# [PROBLEM REQUIREMENTS]
Using the entries below, show all lines with the string "Assignment".

Dataset records:
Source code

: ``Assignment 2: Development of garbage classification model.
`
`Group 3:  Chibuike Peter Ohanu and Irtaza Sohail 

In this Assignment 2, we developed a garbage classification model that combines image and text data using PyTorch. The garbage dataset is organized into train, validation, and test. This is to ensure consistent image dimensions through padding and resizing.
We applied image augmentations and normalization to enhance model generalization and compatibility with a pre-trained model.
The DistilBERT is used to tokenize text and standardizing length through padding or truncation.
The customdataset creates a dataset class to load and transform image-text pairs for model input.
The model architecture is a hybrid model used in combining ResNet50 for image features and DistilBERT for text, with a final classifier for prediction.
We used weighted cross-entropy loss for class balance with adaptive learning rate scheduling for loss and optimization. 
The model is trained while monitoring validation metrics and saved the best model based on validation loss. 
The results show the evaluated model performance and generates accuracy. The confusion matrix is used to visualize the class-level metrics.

# [RESULT]
: ``Assignment 2: Development of garbage classification model.
In this Assignment 2, we developed a garbage classification model that combines image and text data using PyTorch. The garbage dataset is organized into train, validation, and test. This is to ensure consistent image dimensions through padding and resizing.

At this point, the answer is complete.